(Saved entries)
__________________________________________________
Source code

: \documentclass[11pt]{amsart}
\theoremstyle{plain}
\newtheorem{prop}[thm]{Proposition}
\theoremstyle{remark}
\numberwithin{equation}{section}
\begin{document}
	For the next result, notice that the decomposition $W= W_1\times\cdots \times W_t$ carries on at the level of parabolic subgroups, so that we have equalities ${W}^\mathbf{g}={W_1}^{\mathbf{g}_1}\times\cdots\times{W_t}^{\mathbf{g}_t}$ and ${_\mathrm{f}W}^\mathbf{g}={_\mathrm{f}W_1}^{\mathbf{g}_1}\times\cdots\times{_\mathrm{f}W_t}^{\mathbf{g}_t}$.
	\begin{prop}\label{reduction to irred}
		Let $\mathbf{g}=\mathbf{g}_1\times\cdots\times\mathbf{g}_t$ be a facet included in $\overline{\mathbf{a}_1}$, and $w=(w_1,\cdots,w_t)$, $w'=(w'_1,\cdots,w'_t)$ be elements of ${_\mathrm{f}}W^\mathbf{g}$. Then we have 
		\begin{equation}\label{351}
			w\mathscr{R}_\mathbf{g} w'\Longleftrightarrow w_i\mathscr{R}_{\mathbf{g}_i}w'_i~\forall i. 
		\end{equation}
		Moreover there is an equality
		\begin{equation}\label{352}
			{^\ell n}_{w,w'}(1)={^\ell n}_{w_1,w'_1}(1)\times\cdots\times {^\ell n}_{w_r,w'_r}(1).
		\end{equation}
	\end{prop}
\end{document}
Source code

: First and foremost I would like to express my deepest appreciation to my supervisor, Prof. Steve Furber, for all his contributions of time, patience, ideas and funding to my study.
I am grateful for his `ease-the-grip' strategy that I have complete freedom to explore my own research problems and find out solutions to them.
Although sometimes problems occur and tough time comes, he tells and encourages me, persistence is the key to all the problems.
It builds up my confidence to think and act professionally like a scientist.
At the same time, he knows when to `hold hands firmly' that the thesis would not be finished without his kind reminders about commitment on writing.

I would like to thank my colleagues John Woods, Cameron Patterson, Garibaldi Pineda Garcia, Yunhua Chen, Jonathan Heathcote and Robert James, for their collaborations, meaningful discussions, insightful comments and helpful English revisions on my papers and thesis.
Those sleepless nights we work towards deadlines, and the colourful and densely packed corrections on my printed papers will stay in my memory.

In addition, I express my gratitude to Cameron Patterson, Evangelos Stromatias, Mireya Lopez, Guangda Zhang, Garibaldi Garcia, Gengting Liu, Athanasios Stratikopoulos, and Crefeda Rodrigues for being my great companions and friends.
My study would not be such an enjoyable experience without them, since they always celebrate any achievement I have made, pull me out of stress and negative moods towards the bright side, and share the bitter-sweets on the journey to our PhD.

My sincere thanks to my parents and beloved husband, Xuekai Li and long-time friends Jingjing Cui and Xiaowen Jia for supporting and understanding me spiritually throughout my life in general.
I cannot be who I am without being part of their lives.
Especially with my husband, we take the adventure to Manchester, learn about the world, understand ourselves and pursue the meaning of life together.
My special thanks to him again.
__________________________________________________
The lines above starting at the one that contains "I am grateful" and ending at the one that contains "At the same" must be transcribed exactly, and no other lines may appear.

> Your response
I am grateful for his `ease-the-grip' strategy that I have complete freedom to explore my own research problems and find out solutions to them.
Although sometimes problems occur and tough time comes, he tells and encourages me, persistence is the key to all the problems.
It builds up my confidence to think and act professionally like a scientist.
At the same time, he knows when to `hold hands firmly' that the thesis would not be finished without his kind reminders about commitment on writing.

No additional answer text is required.